Start of RECORDS PROVIDED

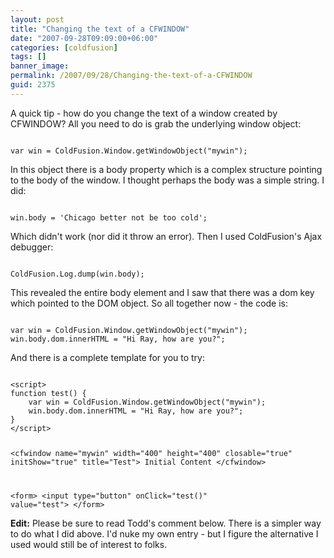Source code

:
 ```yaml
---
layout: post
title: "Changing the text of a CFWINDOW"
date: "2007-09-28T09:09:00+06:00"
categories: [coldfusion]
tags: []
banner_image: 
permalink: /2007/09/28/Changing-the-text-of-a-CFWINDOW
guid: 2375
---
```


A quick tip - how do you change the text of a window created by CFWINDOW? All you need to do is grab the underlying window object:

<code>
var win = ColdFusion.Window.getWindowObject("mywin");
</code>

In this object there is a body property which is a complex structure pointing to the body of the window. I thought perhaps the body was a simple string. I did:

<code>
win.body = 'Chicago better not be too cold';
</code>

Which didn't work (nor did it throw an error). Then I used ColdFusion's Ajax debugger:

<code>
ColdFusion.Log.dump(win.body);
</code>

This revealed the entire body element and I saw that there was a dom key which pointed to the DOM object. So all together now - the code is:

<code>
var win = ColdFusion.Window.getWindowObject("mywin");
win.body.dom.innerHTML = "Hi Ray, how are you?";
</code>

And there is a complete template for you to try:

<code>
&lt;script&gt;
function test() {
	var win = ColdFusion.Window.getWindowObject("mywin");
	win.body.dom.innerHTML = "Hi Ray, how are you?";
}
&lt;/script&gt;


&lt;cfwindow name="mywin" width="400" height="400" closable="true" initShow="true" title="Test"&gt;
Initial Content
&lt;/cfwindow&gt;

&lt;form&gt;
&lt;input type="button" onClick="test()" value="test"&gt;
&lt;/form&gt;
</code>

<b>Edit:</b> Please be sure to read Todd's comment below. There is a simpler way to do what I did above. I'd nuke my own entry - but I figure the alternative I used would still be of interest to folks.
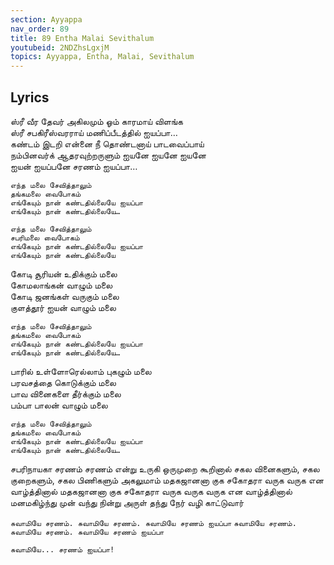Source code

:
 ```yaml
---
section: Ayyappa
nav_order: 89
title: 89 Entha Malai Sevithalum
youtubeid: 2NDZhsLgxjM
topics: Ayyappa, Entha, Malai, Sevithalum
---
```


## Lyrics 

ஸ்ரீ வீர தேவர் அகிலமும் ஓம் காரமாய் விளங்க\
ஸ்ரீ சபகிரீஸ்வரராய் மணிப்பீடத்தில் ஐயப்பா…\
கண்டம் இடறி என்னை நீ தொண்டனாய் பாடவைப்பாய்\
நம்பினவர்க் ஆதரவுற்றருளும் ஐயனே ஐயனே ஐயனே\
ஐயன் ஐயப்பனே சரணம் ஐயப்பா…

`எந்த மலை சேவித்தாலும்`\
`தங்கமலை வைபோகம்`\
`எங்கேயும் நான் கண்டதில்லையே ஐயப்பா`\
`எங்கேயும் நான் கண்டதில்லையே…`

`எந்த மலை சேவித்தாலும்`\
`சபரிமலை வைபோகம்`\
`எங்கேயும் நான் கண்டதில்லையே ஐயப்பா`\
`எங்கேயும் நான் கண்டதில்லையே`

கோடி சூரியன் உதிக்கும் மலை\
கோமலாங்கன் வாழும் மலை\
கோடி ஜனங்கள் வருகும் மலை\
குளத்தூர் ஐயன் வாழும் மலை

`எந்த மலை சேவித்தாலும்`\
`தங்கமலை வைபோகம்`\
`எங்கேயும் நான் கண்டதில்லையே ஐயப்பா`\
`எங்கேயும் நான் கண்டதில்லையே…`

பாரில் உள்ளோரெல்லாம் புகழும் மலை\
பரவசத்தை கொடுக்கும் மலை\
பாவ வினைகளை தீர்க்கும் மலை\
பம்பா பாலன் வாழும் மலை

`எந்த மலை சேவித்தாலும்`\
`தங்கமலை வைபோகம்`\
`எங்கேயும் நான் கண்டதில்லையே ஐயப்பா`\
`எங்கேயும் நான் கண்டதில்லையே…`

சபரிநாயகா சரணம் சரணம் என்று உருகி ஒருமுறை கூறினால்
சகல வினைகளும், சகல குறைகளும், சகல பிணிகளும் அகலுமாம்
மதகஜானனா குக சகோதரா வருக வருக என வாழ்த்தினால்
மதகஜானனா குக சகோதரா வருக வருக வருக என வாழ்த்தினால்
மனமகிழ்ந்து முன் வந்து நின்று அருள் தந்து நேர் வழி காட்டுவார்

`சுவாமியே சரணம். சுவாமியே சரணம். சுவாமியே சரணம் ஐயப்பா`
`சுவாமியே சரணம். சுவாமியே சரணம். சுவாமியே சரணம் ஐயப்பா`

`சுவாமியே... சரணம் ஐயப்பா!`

End of RECORDS PROVIDED
Start of RECORDS PROVIDED

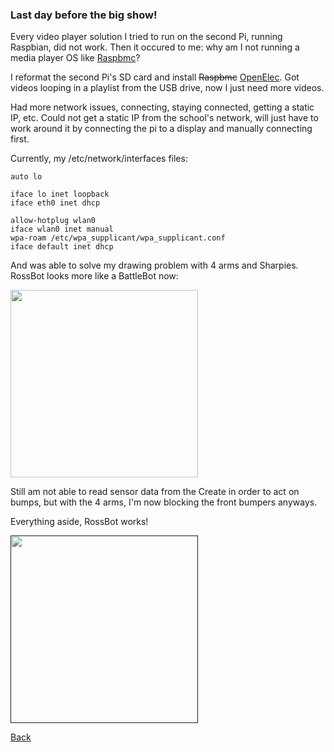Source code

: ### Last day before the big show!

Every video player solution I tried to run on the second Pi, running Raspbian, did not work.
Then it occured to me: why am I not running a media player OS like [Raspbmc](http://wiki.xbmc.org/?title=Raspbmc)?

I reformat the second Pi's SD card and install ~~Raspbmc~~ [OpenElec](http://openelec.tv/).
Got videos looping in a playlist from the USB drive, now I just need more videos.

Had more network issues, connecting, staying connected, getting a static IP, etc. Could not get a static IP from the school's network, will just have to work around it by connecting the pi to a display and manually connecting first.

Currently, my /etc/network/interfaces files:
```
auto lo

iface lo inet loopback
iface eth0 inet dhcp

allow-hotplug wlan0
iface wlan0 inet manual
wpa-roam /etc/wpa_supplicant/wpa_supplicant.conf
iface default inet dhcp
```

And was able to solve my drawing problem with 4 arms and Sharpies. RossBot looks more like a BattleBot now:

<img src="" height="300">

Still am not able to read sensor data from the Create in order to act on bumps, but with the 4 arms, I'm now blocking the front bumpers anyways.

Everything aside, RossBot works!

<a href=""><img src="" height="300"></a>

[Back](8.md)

End of RECORDS PROVIDED

## EXERCISE BRIEF
Work out the number of lines in the listing above that hold the string "running". Reply with that number only.

## EXPECTED ANSWER
2